(Source texts of formatted documents)
>>

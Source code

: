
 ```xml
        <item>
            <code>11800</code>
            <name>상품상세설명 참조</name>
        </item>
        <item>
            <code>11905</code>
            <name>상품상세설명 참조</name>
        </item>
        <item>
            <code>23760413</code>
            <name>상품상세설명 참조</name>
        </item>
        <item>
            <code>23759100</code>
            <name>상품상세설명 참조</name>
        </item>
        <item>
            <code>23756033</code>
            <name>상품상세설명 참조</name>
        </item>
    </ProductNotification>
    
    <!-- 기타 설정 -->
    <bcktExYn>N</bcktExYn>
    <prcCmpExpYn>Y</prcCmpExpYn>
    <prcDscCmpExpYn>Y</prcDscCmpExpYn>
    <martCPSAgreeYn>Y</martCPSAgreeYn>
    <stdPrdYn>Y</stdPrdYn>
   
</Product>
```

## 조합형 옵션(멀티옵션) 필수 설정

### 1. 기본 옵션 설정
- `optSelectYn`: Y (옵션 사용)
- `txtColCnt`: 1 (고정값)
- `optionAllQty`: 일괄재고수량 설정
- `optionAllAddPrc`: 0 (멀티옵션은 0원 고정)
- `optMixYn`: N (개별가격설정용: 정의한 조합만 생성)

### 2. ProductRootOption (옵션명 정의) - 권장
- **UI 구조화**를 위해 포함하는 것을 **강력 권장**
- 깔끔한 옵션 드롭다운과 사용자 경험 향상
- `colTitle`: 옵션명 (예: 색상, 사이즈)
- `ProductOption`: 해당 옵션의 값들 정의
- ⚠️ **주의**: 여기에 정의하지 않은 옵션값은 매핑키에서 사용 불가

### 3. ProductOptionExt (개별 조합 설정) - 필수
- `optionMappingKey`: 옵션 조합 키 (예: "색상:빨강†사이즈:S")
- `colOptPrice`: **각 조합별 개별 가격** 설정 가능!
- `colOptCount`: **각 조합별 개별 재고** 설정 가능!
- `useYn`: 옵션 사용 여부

<<

Write out all the entries exactly.

Source code

:
 ```xml
        <item>
            <code>11800</code>
            <name>상품상세설명 참조</name>
        </item>
        <item>
            <code>11905</code>
            <name>상품상세설명 참조</name>
        </item>
        <item>
            <code>23760413</code>
            <name>상품상세설명 참조</name>
        </item>
        <item>
            <code>23759100</code>
            <name>상품상세설명 참조</name>
        </item>
        <item>
            <code>23756033</code>
            <name>상품상세설명 참조</name>
        </item>
    </ProductNotification>
    
    <!-- 기타 설정 -->
    <bcktExYn>N</bcktExYn>
    <prcCmpExpYn>Y</prcCmpExpYn>
    <prcDscCmpExpYn>Y</prcDscCmpExpYn>
    <martCPSAgreeYn>Y</martCPSAgreeYn>
    <stdPrdYn>Y</stdPrdYn>
   
</Product>
```

## 조합형 옵션(멀티옵션) 필수 설정

### 1. 기본 옵션 설정
- `optSelectYn`: Y (옵션 사용)
- `txtColCnt`: 1 (고정값)
- `optionAllQty`: 일괄재고수량 설정
- `optionAllAddPrc`: 0 (멀티옵션은 0원 고정)
- `optMixYn`: N (개별가격설정용: 정의한 조합만 생성)

### 2. ProductRootOption (옵션명 정의) - 권장
- **UI 구조화**를 위해 포함하는 것을 **강력 권장**
- 깔끔한 옵션 드롭다운과 사용자 경험 향상
- `colTitle`: 옵션명 (예: 색상, 사이즈)
- `ProductOption`: 해당 옵션의 값들 정의
- ⚠️ **주의**: 여기에 정의하지 않은 옵션값은 매핑키에서 사용 불가

### 3. ProductOptionExt (개별 조합 설정) - 필수
- `optionMappingKey`: 옵션 조합 키 (예: "색상:빨강†사이즈:S")
- `colOptPrice`: **각 조합별 개별 가격** 설정 가능!
- `colOptCount`: **각 조합별 개별 재고** 설정 가능!
- `useYn`: 옵션 사용 여부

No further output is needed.